During PTC installation on their own units, in late 2013 Metrolink leased three ex-GO Transit F59PH's from RB Leasing to cover for units undergoing overhaul. The units leased were RBRX 18520, 18522, (both still in ex-GO colours) and 18533 (painted in MiTrain colours). They later changed ownership to Larry's Truck & Electric during the lease.
NC Dot got on the F59PH bandwagon in 2009 when they picked up two ex-GO F59's from RB Leasing, followed by another soon after, and one more in 2011. All units were overhauled and repainted into their blue and silver livery with "North Carolina" markings. In 2013 they picked up seven more ex-GO F59PH's from RB Leasing, and transported them south where two were overhauled at NS's Altoona Shops and kept as powered units. The five others were rebuilt by Altoona as non-powered cab control units (CCU) numbered 101-105. At last check they were waiting for FRA approval before entering service.
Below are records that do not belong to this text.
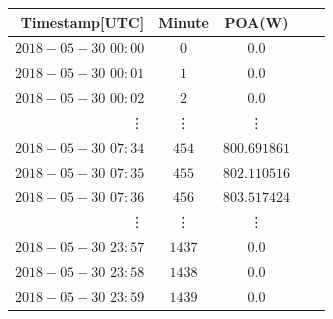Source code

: 
\begin{table}[h]

\centering

\begin{tabular}{r|cccc} \hline\hline

Timestamp[UTC] & Minute & POA(W) \\ \hline
$2018-05-30$ $00:00$ &  $0$ & $0.0$\\
$2018-05-30$ $00:01$ &  $1$ & $0.0$\\
$2018-05-30$ $00:02$ &  $2$ & $0.0$\\
\vdots & \vdots & \vdots \\
$2018-05-30$ $ 07:34$ & $454$ & $800.691861$\\
$2018-05-30 $ $07:35$ & $455$ & $802.110516$\\
$2018-05-30 $ $07:36$ & $456$ & $803.517424$\\
\vdots & \vdots & \vdots \\
$2018-05-30$ $ 23:57$ & $1437$ & $0.0$\\
$2018-05-30 $ $23:58$ & $1438$ & $0.0$\\
$2018-05-30 $ $23:59$ & $1439$ & $0.0$\\

\hline\hline
\end{tabular}
\label{table_poa_simulated_format}
\end{table}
Unlike other railways and transit agencies who number their units sequentially, the NC Dot units are numbered after significant years in North Carolina's history. Each also features a name of a different city in North Carolina.
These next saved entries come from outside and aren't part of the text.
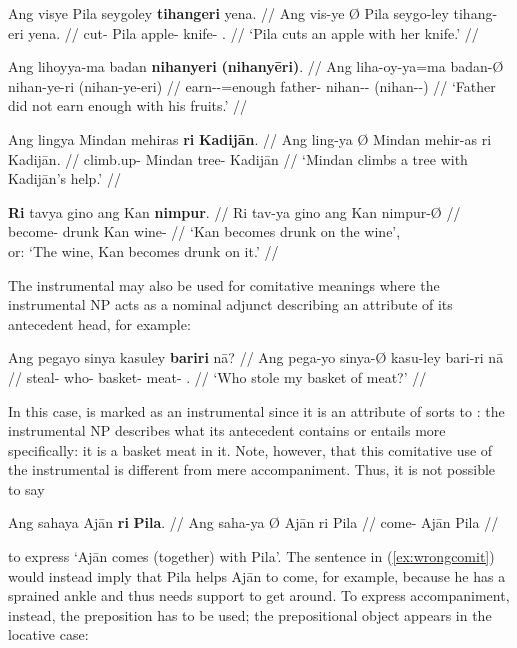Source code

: \pex
\a\begingl
	\gla Ang visye {} Pila seygoley \textbf{tihangeri} yena. //
	\glb Ang vis-ye Ø Pila seygo-ley tihang-eri yena. //
	\glc \AgtT{} cut-\TsgF{} \Top{} Pila apple-\PargI{} 
		knife-\Ins{} \TsgF{}.\Gen{} //
	\glft `Pila cuts an apple with her knife.' //
\endgl

\a\begingl
	\gla Ang lihoyya-ma badan \textbf{nihanyeri} \textbf{(nihanyēri)}. //
	\glb Ang liha-oy-ya=ma badan-Ø nihan-ye-ri (nihan-ye-eri) //
	\glc \AgtT{} earn-\Neg{}-\TsgM{}=enough father-\Top{} 
		nihan-\Pl{}-\Ins{} (nihan-\Pl{}-\Ins) //
	\glft `Father did not earn enough with his fruits.' //
\endgl

\a\begingl
	\gla Ang lingya {} Mindan mehiras \textbf{ri} \textbf{Kadijān}. //
	\glb Ang ling-ya Ø Mindan mehir-as ri Kadijān. //
	\glc \AgtT{} climb.up-\TsgM{} \Top{} Mindan tree-\Parg{} 
		\Ins{} Kadijān //
	\glft `Mindan climbs a tree with Kadijān's help.' //
\endgl

\a\begingl
	\gla \textbf{Ri} tavya gino ang Kan \textbf{nimpur}. //
	\glb Ri tav-ya gino ang Kan nimpur-Ø //
	\glc \InsT{} become-\TsgM{} drunk \Aarg{} Kan wine-\Top{} //
	\glft `Kan becomes drunk on the wine', \\
		or: `The wine, Kan becomes drunk on it.' //
\endgl

\xe

The instrumental may also be used for comitative meanings where the
instrumental NP acts as a nominal adjunct describing an attribute of its
antecedent head, for example:

\ex\begingl
	\gla Ang pegayo sinya kasuley \textbf{bariri} nā? //
	\glb Ang pega-yo sinya-Ø kasu-ley bari-ri nā //
	\glc \AgtT{} steal-\TsgN{} who-\Top{} basket-\PargI{} 
		meat-\Ins{} \Fsg{}.\Gen{} //
	\glft `Who stole my basket of meat?' //
\endgl\xe

In this case,  is marked as an instrumental since it is an
attribute of sorts to : the instrumental NP describes what its
antecedent contains or entails more specifically: it is a basket  meat
in it. Note, however, that this comitative use of the instrumental is different
from mere accompaniment. Thus, it is not possible to say

\ex\label{ex:wrongcomit}\ljudge* \begingl
	\gla Ang sahaya {} Ajān \textbf{ri} \textbf{Pila}. //
	\glb Ang saha-ya Ø Ajān ri Pila //
	\glc \AgtT{} come-\TsgM{} \Top{} Ajān \Ins{} Pila //
\endgl\xe

\noindent to express `Ajān comes (together) with Pila'. The sentence in 
(\ref{ex:wrongcomit}) would instead imply that Pila helps Ajān to come, for 
example, because he has a sprained ankle and thus needs support to get around. 
To express accompaniment, instead, the preposition  has to be used; the prepositional object appears in the locative 
case:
NC Dot has also picked up five retired F59PH's from Metrolink in late 2018, after they had been replaced by new F125's. They were acquired as shells with no prime movers. Three are intended to be rebuilt as EPA Tier 4 emissions units with new engines (prior rebuilds were done to EPA Tier 0+ standards), and two are to be kept for alternative fuels research and development testing (possibly as battery and fuel cell test units).
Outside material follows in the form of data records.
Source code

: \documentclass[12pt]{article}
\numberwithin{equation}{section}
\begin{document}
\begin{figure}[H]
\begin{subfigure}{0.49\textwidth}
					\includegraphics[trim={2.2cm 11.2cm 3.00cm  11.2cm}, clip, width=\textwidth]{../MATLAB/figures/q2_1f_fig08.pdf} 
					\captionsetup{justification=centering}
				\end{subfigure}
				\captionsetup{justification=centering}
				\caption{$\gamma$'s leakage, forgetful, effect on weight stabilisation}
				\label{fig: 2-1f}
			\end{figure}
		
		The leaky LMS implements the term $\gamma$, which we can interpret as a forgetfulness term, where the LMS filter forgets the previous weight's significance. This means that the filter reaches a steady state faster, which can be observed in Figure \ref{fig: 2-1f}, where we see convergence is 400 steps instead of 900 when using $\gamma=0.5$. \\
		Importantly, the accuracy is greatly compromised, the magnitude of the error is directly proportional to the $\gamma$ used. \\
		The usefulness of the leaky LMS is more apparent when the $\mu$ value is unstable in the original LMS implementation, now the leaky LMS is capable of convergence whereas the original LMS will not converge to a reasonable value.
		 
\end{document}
In October 2016, RNCX 1859 had a Blended After-Treatment System (BATS) installed, designed to to further decrease emissions from Tier 0+ to Tier 3+ levels. The main external spotting features are a different and taller dynamic brake hatch to accommodate the Selective Catalytic Reduction (SCR) equipment, additional rooftop duct work, and an underframe mounted Diesel Exhaust Fluid (DEF) tank.
When rebuilt, the units had their numberboards and red marker lights relocated from the nose to the cab roof, the bell relocated, different air conditioner units, and new plows added.
Previously a big purchaser of EMD's F40PH model (including a later group with sloped front cab named "Winnebagos"), due to a funding crunch Metra had been on the hunt for secondhand power to augment its fleet. Having acquired and rebuilt three secondhand F40's in prior years, their first F59 purchase was the three Rail World units that had previously been on lease with AMT (ex-GO 526, 530 and 532). They were rebuilt at NS's Juniata Shops in 2015, and repainted at Metra's Kensington Yard shops in a newly debuted blue, silver, red and black livery.
In 2018 Metra acquired more secondhand F59's in the form of 21 F59PHI's from Amtrak California, and three more ex-GO F59PH's from Larry's Truck & Electric (who had purchased some of RB Leasing's units). These ones were former 18523, 24, 31 which had also been leased to AMT, and were rebuilt and emerged as Metra 94-96 in mid-late 2019.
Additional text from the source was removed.